History:Unveiled 9 August 2001 by The Duke of Richmond and Lady Bader .

‘The unveiling took place exactly 60 years to the day after Bader flew from Goodwood, (then known as RAF Westhampnett), on his last wartime mission. Later that morning he was rammed by a German fighter and had to parachute into Northern France, where he was taken prisoner. He spent the rest of the war as a prisoner of war. Douglas Bader was an inspirational leader; he was a charismatic figure who had lost both legs in a flying accident some years before the war; despite this disability, he displayed flying skills and leadership qualities of the highest order, which made him a household name during and after the war. Because of his disability he showed great compassion to others who were disabled, and always did his best to help them in any way he could. He was subsequently knighted for his work with, and for, disabled people. The charity ''The Douglas Bader Foundation'' carries on that work to this day, and was well represented at the unveiling. About 15 of his wartime colleagues also attended with their families. Having served with him as pilots or groundcrew at Westhampnett, Tangmere or Duxford, many hadn't seen each other for nearly sixty years and some had travelled from as far afield as Australia to be present at the unveiling. The statue stands outside the flying school at Goodwood as a permanent tribute and the public are welcome to visit.’

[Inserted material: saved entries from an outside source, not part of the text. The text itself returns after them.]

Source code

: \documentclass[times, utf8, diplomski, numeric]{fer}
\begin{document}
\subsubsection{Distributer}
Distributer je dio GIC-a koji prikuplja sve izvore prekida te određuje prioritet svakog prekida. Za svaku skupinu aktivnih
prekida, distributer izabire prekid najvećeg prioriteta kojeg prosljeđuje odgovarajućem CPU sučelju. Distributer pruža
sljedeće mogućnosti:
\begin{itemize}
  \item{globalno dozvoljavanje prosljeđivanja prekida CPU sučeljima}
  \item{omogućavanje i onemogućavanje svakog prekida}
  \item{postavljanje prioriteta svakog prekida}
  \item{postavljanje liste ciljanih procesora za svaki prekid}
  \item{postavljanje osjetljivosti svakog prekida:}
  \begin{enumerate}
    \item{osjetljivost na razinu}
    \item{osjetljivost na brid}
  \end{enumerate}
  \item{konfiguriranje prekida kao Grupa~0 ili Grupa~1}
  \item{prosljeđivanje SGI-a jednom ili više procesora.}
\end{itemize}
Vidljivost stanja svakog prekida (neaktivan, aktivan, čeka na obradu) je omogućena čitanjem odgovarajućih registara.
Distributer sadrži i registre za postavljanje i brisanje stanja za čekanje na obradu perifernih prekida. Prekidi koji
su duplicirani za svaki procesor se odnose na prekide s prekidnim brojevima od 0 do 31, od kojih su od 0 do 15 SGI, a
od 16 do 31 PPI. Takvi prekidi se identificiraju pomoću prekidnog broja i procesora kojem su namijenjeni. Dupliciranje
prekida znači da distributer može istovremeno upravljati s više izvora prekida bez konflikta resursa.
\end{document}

(http://www.goodwood.co.uk/aviation/bader.htm)

'Statue captures the spirit of war hero
A HEREFORDSHIRE sculptor has immortalised war hero Group Captain Sir Douglas Bader in a seven-ft bronze statue - the only one of the legendary pilot ever made, writes HEATH ASTON.

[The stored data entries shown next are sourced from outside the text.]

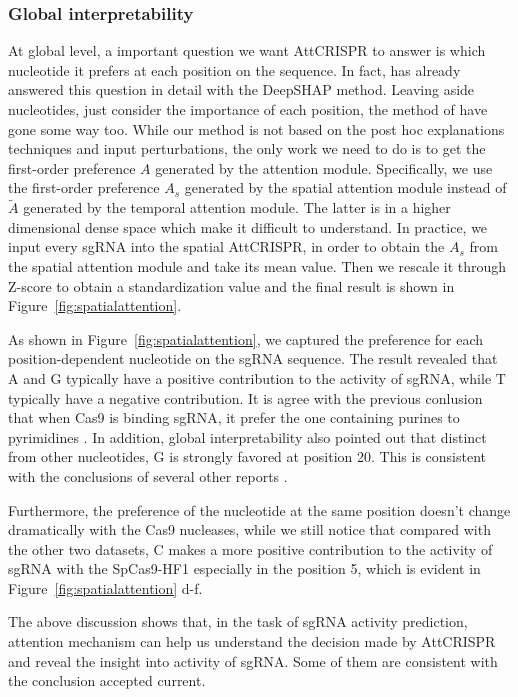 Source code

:\documentclass{bioinfo}
\begin{document}
\subsubsection{Global interpretability}

At global level, a important question we want AttCRISPR to answer is which nucleotide it prefers at each position on the sequence. 
In fact, \citeauthor{wang2019optimized} has already answered this question in detail with the DeepSHAP method.
Leaving aside nucleotides, just consider the importance of each position, the method of \citeauthor{Liu2019} have gone some way too. 
While our method is not based on the post hoc explanations techniques and input perturbations, the only work we need to do is to get the first-order preference $A$ generated by the attention module.
Specifically, we use the first-order preference $A_s$ generated by the spatial attention module instead of  $\tilde{A}$ generated by the temporal attention module. 
The latter is in a higher dimensional dense space which make it difficult to understand. 
In practice, we input every sgRNA into the spatial AttCRISPR, in order to obtain the $A_s$ from the spatial attention module and take its mean value. 
Then we rescale it through Z-score to obtain a standardization value and the final result is shown in Figure~\ref{fig:spatialattention}. 

As shown in Figure~\ref{fig:spatialattention}, we captured the preference for each position-dependent nucleotide on the sgRNA sequence. 
The result revealed that A and G typically have a positive contribution to the activity of sgRNA, while T typically have a negative contribution. 
It is agree with the previous conlusion that when Cas9 is binding sgRNA, it prefer the one containing purines to pyrimidines \citep{wang2014genetic}. 
In addition, global interpretability also pointed out that distinct from other nucleotides, G is strongly favored at position 20. 
This is consistent with the conclusions of several other reports \citep{Wong2015,Doench2014}.

Furthermore, the preference of the nucleotide at the same position doesn't change dramatically with the Cas9 nucleases, 
while we still notice that compared with the other two datasets, 
C makes a more positive contribution to the activity of sgRNA with the SpCas9-HF1 especially in the position 5, which is evident in Figure~\ref{fig:spatialattention} d-f. 

The above discussion shows that, in the task of sgRNA activity prediction, 
attention mechanism can help us understand the decision made by AttCRISPR and reveal the insight into activity of sgRNA. 
Some of them are consistent with the conclusion accepted current. 
\end{document}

The gutsy Bader is famous for leaving one of his artificial legs behind as he baled out of his plane when shot down over northern France in 1941. Sculptor Kenneth Potts, of Clater Park, near Bringsty, won the commission from the Earl of March of the Goodwood estate in Sussex and has spent the last two years creating a statue of the ace. ''I lived with the sculpture for such a long time and it was exciting to unveil it surrounded by the people who knew him,'' he said. ''It was a proud moment, I felt it was the right size and was happy that his colleagues and Lady Bader were pleased with it, too. I think he would have liked it and that it would have been right for him. ''It was a really exciting project because I had heard the stories about Douglas Bader all my life and here I was getting to know him through his friends, family and colleagues.'' The life-and-a-quarter-size statue, unveiled at the Goodwood estate by Lady Bader, shows Bader, pipe in hand looking at the sky and watching for the weather and returning pilots. ''He had this tremendous charisma and this powerful determination and I tried to capture that,'' said Potts. Lady Bader said: ''It's very good. It captures the spirit of Douglas. He never wanted a statue but now they've done it I think he would be quite pleased.''
(Hereford Times. Thursday 16th Aug 2001.)

‘Memorial to Spitfire ace
When war hero Sir Douglas Bader was once invited to sit for a sculpture he replied in typical stiff upper lip fashion: ''Not bloody likely.'' Yesterday, his widow unveiled a statue to the legendary fighter pilot who went into battle despite having lost both his legs. The bronze memorial was commissioned by the Duke of Richmond whose estate includes Goodwood airfield near Chichester which was known as RAF Westhampnett during the war. The ceremony took place exactly 60 years to the day in 1941 when Sir Douglas took off from the airfield for what was to be his last mission His Spitfire collided with a German fighter plane and he had to bale out leaving one of his artificial legs in the cockpit. He was taken prisoner and the RAF dropped a replacement leg by parachute during another fighter mission. Sir Douglas still refused to give in and, after several escape bids, was sent by his angry captors to Colditz. He died in 1982 and despite his opposition to a statue when he was alive Lady Bader thought he would be happy. She said: ''I think he would be pleased particularly as it is here at Goodwood because he did love the place.'' Sir Douglas, who lost his legs in a flying accident in 1931, fought his way back into the RAF to become a Wing Commander and was stationed at the former fighter station in Tangmere near Chichester which used Westhampnett as its satellite base.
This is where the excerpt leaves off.